Tuğçe Demirağ: Tuğçe aramızdaki en yeni motor sevdalısı. Henüz sevdasının çok farkında olmasa da, aramıza ilk geldiği günle şu an arasında dağlar kadar fark olduğunu biz görebiliyoruz. Fotoğraftaki haline baksanıza, yok yok Tuğçe’yi Fazer ile motora başlattığımızı düşünmeyin, o benim motorumun yanında çekilmiş bir fotoğraf sadece. Tuğçe bizim görsel tasarımlarımızı ve sayfalarımızı yapıyor. Bu kadar çok delinin arasında hepimizle ayrı ayrı uğraşıp, bir başlayınca 2 saat süren motor muhabbetlerimize bile katlanarak, dergiyi baskıya bir hafta kala bir forma daha artırmamızı da sineye çekip, "Deli bunlar ne yapsalar yeri" diyerek son güne kadar yılmadı.

Alper Özünver: Alper benim Rüzgarın Kızı okuyucularımdan biri aslında. Onunla şu moto-kuryeler hakkında yazdığım yazılar sayesinde tanıştık. Şimdi ise dergimizdeki Moto-Kurye sayfalarımıza danışmanlık yapıyor. Alper halka fiilen bir kurye firmasında kurye operatörü olarak çalışıyor. Dergiye çağırdığımızda bizim gibi delileri görünce bir süre şaşırdığı her halinden anlaşılıyordu, ama kısa sürede ekibe uyum gösterdi ve bizlerden biri oldu.

2007 kehanetleri

2007 tüm motosiklet firmaları için enteresan bir yıl olacak. 2007 bazı firmalar için bu işin sonu, bazı firmalar içinse büyük fırsatlar sunacak. İster kale alın ister almayın birazdan okuyacaklarınız tamamen benim kehanetlerim. Hımmm... Küremde motosiklet sektörü için öyle aman aman parlak bir yıl görmüyorum. Ancak bir iki firma için hayatlarının dönüm noktası olacağını da görmüyorum desem yalan olur. Peki, isterseniz küremde gördüğüm markalardan başlayayım kehanetlere...

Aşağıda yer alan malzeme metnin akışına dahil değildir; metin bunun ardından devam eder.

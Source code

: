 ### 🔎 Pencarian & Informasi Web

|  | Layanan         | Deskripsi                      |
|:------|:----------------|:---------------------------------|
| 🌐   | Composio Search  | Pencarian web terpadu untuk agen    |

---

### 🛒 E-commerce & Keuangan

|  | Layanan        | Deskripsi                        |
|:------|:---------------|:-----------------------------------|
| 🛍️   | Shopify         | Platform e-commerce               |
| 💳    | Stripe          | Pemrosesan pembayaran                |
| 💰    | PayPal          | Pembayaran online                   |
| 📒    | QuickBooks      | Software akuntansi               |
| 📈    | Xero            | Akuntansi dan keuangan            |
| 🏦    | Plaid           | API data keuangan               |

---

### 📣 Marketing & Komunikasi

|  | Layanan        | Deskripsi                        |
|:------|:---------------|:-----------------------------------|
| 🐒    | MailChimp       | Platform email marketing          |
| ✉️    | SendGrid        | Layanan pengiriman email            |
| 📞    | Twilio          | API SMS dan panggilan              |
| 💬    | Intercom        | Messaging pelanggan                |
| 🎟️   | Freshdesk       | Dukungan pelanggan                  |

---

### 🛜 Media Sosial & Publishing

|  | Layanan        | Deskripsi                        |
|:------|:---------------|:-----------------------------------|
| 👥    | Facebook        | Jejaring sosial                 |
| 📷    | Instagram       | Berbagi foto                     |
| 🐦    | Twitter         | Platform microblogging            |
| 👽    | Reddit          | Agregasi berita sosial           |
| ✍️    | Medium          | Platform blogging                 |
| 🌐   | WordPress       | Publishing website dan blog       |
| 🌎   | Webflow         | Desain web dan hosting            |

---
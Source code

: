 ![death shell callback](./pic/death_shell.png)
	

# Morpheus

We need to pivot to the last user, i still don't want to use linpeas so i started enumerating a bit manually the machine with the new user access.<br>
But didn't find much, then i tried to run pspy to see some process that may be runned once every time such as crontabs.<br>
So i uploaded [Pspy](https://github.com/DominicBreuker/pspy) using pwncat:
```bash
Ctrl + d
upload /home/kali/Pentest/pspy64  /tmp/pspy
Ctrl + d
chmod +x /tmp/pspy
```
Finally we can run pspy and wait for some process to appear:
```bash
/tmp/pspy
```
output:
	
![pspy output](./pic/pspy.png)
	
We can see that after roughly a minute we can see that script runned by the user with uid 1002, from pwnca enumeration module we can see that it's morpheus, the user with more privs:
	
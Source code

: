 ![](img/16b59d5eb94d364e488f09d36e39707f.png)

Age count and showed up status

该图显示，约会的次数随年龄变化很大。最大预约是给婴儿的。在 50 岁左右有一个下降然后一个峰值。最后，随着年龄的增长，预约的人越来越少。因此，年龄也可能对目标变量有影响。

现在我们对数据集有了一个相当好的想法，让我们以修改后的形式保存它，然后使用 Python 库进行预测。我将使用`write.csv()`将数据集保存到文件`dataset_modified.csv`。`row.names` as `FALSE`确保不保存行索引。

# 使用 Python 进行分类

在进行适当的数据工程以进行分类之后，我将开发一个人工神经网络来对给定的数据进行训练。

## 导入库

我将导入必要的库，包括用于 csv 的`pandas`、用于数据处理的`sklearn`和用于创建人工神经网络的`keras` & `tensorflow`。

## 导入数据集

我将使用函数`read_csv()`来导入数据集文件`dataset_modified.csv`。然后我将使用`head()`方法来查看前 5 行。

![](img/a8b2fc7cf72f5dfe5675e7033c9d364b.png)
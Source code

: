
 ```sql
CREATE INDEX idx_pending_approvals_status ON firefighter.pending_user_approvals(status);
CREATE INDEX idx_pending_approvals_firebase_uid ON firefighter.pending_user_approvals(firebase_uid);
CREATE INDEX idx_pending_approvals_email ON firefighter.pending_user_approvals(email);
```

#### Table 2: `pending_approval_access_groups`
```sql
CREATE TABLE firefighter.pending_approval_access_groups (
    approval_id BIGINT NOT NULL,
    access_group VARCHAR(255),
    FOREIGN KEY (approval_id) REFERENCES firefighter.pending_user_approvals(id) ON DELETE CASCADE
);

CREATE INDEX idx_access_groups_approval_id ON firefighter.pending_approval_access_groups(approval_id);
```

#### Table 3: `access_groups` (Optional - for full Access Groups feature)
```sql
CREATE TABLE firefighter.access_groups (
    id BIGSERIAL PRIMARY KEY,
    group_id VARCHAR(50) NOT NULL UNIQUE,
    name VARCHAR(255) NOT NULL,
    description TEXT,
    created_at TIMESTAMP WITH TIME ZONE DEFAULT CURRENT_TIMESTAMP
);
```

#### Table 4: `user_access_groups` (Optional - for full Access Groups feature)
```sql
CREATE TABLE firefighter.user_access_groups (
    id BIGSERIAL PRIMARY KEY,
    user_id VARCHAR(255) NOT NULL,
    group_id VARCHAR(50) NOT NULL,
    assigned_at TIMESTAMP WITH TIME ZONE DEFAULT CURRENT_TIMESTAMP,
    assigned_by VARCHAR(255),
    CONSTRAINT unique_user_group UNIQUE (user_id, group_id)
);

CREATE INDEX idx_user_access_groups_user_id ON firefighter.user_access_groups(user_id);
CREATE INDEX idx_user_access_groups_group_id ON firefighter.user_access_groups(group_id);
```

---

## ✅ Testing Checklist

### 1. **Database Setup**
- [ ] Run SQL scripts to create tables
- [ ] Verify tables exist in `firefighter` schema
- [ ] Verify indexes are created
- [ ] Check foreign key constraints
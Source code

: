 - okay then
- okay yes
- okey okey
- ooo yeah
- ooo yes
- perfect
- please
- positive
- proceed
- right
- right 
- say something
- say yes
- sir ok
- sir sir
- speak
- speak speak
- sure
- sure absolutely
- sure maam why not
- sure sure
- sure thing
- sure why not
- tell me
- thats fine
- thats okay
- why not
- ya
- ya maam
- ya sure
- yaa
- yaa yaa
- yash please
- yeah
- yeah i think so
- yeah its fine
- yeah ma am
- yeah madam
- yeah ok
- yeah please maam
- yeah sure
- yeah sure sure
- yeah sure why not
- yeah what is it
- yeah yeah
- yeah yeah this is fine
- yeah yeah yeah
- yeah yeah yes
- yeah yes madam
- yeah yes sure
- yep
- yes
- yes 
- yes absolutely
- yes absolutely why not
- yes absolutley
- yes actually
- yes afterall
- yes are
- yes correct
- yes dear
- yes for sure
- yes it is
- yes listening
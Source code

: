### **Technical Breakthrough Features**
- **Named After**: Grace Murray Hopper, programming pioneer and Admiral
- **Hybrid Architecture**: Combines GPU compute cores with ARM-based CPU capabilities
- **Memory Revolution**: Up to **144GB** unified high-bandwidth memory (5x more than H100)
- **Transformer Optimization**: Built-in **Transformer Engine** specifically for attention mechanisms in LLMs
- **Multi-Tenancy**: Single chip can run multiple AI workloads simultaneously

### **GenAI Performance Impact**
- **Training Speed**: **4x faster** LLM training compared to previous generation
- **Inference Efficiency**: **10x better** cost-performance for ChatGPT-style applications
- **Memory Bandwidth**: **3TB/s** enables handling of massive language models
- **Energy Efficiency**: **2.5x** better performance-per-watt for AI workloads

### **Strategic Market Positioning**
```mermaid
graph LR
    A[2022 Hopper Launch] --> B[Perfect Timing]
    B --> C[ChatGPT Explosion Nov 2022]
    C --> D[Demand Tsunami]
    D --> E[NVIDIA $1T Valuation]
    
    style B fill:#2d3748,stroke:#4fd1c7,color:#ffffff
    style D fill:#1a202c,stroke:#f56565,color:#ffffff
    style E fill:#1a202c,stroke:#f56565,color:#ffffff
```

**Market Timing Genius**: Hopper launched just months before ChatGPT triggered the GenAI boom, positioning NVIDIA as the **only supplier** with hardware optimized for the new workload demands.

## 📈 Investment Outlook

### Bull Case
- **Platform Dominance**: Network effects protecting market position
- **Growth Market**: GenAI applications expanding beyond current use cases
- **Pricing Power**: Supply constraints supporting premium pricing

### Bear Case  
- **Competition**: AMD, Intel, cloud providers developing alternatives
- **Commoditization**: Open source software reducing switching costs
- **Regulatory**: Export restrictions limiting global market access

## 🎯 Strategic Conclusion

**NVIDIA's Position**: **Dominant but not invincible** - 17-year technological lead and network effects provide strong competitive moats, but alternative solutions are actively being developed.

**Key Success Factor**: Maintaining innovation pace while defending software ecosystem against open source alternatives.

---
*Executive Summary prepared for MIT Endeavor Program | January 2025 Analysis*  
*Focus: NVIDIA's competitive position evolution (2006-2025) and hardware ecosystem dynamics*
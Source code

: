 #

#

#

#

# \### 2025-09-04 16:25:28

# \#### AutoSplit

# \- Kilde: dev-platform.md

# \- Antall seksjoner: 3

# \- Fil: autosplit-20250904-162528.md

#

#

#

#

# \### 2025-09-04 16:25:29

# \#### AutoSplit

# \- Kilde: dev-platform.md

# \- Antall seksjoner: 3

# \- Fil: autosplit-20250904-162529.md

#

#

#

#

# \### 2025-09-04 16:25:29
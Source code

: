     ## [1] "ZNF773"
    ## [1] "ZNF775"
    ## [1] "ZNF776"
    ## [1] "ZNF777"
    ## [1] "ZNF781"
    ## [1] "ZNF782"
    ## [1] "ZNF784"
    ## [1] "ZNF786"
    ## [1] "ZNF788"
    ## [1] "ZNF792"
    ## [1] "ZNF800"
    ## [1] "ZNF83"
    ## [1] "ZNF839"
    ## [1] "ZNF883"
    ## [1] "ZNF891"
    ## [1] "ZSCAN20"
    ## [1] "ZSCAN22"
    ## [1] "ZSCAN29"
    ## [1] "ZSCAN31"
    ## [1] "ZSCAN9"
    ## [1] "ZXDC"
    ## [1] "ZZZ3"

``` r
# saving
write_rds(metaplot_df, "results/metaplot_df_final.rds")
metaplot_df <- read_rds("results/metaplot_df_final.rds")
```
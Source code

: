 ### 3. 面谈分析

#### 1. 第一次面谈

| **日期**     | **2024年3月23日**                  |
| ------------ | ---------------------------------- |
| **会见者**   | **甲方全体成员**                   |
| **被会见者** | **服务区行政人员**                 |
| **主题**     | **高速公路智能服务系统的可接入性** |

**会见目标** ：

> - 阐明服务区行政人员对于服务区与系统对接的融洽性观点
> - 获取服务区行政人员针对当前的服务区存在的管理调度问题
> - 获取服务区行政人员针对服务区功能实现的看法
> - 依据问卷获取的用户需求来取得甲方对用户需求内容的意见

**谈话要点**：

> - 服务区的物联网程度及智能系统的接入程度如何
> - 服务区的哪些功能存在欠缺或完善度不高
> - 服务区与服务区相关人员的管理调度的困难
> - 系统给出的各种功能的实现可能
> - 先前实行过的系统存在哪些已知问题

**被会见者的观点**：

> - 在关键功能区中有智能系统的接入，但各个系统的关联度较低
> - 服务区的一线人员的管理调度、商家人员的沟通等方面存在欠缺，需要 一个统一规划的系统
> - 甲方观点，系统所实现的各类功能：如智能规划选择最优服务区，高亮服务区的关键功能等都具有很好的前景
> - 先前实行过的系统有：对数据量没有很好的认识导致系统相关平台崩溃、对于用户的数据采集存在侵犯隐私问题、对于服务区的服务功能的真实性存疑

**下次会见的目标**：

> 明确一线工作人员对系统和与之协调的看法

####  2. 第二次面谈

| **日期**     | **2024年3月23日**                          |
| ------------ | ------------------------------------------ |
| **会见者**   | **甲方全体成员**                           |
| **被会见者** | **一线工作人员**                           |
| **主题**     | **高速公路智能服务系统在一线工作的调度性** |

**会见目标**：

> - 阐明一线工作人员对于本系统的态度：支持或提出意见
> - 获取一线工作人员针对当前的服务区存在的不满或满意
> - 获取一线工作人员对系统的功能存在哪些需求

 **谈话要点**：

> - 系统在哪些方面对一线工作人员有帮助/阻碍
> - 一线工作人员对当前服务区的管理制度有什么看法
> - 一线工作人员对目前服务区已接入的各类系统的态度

Kawasaki: Tüm dünyada efsane olan bu marka ne yazık ki ülkemizde uzunca bir süre distribütör firma tarafından mundar edildi. Bu yıldan sonra akıllarını başlarına devşirecekler gibi görünüyor. 2007’ye iddialı yeni modellerle girecek olan Kawasaki’nin bu yıl en çok satan motoru Versys modeli olacak.

Kanuni: 2007 Kanuni için çok umutlu yıllardan biri olacak gibi görünüyor. Ay aya ay bak ne görüyorum. Kız vallaha gördüm işte bak. Şurada duruyor. Sektörün tüm çalkantılarından abandone olmadan çıkmayı başaran Kanuni’ye bu yıl hayırlı bir kısmet çıkacak. Huyu huyuna suyu suyuna uygun bu kısmetle Kanuni, ilerleyen aylarda düğün yapacak gibi görünüyor.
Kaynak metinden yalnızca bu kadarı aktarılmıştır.